What is required
Your task is to gather the lines below that hold the string "better".

Exercise material
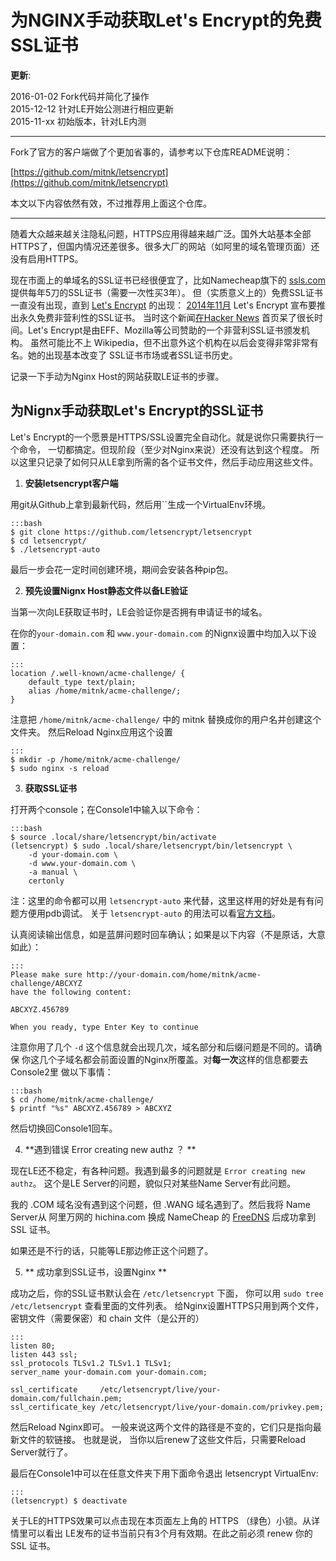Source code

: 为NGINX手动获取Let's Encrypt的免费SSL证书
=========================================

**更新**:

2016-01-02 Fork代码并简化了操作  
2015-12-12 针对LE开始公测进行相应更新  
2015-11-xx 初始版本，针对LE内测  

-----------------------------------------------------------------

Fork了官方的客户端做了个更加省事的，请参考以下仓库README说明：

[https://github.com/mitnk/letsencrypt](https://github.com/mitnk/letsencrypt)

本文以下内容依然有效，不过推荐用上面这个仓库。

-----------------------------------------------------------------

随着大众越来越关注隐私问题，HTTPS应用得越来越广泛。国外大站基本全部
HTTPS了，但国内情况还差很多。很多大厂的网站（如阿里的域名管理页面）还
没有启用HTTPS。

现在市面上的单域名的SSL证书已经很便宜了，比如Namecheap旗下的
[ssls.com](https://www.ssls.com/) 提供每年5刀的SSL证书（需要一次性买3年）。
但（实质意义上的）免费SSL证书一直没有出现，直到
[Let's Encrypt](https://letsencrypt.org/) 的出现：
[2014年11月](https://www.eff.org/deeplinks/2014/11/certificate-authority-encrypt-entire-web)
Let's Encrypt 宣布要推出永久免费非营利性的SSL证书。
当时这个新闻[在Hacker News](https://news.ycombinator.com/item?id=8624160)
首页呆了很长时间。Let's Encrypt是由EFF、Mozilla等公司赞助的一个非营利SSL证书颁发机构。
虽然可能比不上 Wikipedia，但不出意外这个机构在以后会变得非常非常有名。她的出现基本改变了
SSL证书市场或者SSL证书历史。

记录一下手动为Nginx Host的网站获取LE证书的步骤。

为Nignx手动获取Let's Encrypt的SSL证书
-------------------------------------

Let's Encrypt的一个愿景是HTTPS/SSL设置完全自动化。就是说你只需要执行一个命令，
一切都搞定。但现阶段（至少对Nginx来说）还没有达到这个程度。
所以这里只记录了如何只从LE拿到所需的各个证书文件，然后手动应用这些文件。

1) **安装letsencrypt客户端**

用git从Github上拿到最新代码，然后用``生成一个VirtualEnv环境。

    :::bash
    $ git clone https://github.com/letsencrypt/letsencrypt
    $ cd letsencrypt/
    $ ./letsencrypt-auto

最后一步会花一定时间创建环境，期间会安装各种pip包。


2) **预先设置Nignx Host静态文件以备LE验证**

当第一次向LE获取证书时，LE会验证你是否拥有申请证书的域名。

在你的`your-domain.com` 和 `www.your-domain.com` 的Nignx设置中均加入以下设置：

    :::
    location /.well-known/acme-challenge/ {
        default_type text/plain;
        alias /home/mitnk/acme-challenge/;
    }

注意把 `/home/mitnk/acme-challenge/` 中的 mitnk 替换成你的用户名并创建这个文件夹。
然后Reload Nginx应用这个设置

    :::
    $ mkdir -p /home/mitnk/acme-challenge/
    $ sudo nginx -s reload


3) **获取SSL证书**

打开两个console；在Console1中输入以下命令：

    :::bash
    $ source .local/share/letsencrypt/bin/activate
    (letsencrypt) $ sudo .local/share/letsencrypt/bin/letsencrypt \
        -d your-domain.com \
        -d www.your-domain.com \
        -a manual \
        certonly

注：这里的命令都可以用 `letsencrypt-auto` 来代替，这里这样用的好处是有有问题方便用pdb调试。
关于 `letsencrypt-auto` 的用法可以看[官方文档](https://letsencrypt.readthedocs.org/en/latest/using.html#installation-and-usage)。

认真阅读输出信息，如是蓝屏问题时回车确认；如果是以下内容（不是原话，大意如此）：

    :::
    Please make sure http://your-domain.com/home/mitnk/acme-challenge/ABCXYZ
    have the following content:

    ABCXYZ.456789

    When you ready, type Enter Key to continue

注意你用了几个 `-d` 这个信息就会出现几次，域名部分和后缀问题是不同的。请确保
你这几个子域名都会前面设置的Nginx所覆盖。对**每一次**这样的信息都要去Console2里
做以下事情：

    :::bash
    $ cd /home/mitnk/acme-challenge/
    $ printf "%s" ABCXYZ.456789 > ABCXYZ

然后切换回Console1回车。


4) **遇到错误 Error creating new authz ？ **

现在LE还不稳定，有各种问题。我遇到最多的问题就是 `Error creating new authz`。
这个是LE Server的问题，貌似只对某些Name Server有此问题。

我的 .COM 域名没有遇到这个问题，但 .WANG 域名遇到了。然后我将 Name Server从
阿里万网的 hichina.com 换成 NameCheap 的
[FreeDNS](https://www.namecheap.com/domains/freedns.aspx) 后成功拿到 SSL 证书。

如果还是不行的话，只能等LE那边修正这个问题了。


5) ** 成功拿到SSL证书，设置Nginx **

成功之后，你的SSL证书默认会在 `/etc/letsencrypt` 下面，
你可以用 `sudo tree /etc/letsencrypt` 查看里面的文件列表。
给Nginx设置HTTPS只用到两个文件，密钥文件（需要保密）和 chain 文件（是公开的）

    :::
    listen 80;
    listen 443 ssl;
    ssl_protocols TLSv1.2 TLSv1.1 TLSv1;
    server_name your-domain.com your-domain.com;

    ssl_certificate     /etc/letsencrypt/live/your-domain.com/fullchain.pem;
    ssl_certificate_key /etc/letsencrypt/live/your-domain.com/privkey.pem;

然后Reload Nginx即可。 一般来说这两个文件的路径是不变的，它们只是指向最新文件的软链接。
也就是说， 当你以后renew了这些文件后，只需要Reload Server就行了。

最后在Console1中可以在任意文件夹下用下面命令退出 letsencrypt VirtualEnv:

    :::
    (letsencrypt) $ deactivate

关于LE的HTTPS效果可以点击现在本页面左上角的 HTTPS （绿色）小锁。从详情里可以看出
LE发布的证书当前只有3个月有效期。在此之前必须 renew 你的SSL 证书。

...

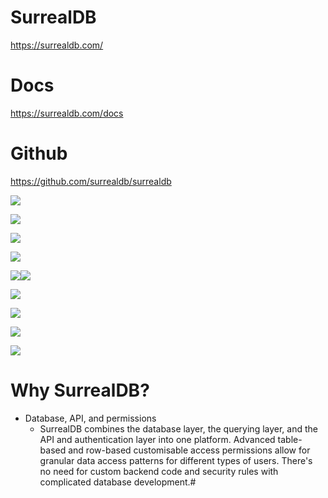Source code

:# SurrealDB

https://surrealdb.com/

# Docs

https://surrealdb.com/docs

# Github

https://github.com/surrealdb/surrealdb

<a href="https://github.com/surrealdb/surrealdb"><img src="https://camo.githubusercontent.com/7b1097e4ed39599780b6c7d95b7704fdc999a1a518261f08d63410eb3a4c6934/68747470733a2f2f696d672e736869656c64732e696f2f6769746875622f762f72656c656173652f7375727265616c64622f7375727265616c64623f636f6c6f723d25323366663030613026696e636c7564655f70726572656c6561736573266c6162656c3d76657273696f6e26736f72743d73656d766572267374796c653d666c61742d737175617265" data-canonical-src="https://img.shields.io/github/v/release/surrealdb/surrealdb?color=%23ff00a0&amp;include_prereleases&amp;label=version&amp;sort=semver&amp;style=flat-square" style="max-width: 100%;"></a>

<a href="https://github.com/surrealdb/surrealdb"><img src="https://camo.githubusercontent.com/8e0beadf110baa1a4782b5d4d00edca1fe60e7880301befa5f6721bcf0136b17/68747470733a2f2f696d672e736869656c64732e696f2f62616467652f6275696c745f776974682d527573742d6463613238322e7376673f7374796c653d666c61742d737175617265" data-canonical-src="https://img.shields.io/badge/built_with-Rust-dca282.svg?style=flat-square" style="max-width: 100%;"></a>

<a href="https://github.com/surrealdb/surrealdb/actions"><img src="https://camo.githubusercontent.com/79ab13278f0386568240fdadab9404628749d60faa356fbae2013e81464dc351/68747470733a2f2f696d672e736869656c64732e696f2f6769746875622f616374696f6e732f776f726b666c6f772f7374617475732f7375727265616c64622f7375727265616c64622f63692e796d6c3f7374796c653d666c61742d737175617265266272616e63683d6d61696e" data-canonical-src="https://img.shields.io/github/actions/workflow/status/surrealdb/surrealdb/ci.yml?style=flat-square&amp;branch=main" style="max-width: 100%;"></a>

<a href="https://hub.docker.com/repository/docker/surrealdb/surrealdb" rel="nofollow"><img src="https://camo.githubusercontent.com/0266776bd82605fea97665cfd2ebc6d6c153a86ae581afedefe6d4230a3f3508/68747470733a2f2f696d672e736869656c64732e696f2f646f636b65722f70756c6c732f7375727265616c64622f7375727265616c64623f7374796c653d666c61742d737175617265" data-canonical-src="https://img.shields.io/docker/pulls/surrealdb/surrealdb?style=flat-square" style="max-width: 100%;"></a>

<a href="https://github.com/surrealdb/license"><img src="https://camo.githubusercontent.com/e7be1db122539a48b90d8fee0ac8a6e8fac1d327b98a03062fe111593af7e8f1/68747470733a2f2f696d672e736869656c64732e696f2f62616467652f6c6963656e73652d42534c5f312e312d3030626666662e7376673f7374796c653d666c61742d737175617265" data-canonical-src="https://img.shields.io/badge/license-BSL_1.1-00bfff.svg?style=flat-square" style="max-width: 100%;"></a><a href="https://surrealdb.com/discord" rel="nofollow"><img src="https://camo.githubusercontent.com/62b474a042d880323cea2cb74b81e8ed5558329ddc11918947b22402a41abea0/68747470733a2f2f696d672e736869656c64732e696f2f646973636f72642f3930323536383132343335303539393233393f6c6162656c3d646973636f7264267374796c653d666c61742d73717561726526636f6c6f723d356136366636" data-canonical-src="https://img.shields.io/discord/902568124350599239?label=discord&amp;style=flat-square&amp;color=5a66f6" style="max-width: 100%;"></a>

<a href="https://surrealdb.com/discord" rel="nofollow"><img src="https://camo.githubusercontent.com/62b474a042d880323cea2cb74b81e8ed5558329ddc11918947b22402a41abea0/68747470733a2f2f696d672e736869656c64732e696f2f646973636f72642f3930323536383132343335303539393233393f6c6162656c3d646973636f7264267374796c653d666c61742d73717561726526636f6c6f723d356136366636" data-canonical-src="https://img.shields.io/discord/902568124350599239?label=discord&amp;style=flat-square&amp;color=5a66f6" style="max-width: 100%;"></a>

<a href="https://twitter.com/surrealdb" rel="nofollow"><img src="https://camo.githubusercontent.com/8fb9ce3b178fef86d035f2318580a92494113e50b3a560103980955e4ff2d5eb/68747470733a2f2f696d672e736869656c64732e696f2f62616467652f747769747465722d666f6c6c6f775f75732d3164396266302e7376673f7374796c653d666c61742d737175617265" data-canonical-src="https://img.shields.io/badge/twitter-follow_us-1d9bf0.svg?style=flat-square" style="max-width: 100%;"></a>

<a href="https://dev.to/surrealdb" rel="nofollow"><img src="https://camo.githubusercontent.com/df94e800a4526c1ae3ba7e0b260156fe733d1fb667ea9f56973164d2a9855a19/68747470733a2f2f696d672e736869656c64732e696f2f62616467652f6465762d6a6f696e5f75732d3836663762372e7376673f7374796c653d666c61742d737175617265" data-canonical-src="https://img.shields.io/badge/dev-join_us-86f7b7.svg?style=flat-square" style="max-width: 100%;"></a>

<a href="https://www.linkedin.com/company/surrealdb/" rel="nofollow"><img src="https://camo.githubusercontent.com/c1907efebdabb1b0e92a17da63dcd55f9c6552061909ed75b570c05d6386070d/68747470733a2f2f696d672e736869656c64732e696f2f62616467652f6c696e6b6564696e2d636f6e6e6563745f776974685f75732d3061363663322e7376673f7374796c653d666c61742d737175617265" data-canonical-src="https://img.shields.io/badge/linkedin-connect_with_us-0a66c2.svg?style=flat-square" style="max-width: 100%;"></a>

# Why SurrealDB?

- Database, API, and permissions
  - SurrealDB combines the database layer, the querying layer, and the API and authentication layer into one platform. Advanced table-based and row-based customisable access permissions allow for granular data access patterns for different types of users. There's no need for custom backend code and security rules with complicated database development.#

...

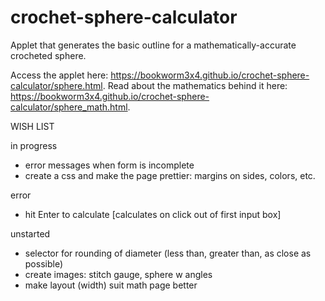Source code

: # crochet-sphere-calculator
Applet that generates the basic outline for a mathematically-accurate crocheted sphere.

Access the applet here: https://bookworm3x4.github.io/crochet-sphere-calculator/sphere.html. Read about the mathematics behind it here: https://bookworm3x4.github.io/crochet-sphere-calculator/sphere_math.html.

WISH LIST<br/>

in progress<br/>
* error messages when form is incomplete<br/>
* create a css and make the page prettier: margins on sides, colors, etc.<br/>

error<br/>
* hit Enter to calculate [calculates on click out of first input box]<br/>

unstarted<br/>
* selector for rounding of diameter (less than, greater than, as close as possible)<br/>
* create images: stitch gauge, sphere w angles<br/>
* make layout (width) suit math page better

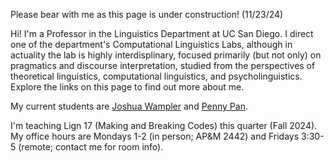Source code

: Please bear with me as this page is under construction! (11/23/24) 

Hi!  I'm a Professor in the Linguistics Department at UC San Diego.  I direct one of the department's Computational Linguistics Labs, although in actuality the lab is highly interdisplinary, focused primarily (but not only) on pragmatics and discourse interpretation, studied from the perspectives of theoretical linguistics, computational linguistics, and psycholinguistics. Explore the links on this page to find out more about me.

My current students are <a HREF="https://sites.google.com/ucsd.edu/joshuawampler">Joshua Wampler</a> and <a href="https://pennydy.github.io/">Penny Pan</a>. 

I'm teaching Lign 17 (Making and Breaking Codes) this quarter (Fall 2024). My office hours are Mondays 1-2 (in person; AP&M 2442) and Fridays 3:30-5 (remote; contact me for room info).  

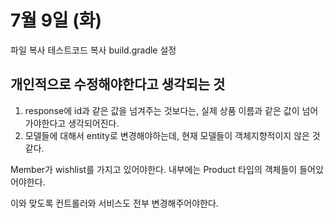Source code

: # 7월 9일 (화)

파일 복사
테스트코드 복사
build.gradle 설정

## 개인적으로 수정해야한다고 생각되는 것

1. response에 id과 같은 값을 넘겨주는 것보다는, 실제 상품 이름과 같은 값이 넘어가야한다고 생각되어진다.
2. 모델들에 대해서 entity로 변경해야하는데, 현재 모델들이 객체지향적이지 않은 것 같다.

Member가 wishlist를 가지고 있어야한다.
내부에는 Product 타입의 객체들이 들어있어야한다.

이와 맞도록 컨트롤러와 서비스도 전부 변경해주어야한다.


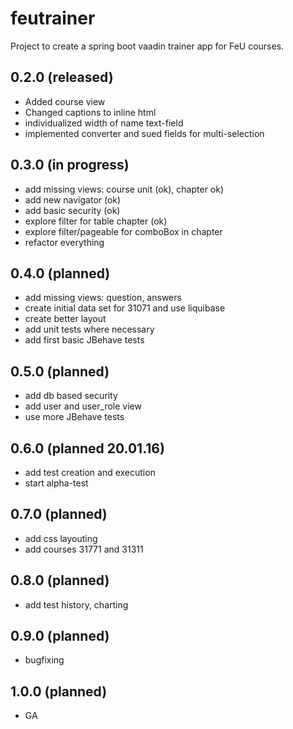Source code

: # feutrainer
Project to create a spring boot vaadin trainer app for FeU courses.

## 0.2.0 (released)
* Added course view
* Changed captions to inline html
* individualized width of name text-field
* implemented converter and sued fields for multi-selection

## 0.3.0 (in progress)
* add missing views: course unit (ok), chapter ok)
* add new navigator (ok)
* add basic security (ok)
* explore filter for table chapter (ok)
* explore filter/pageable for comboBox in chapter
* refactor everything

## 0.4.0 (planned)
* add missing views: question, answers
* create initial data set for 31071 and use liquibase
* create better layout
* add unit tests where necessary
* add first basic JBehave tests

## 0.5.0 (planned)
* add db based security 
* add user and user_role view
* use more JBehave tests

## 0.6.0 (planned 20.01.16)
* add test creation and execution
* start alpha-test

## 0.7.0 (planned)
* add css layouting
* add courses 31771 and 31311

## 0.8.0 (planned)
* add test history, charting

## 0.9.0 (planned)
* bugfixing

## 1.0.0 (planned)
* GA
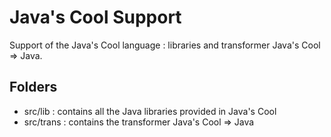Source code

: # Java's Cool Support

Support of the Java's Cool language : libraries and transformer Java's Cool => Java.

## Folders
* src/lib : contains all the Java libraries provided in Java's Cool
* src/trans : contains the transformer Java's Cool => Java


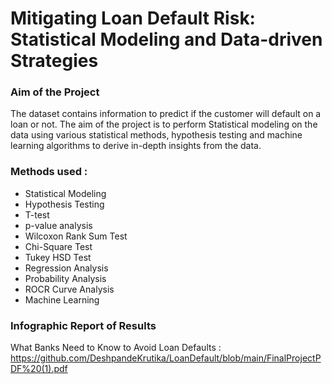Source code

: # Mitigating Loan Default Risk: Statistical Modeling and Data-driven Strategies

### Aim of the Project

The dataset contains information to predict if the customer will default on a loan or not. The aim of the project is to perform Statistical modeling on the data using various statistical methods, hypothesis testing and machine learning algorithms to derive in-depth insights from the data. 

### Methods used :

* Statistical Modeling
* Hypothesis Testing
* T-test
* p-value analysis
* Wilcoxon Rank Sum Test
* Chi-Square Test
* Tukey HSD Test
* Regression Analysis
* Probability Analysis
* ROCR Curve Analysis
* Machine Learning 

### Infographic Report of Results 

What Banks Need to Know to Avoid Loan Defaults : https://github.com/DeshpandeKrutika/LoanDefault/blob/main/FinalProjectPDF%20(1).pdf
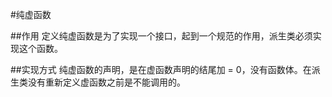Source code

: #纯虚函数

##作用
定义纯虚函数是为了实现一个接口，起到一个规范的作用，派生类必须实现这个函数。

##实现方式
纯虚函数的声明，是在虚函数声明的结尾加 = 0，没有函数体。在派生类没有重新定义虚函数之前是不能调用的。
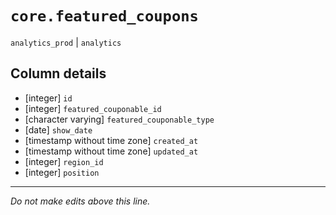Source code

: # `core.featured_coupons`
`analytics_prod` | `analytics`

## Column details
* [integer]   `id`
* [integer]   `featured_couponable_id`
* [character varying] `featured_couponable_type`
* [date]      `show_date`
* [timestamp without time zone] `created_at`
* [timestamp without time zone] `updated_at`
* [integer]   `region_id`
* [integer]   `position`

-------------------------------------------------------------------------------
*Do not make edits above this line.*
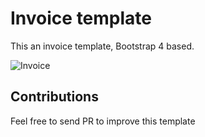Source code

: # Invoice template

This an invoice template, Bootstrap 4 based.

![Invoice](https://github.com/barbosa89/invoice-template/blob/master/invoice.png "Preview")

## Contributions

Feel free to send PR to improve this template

Solution to this task
* make layout (width) suit math page better
* create better layout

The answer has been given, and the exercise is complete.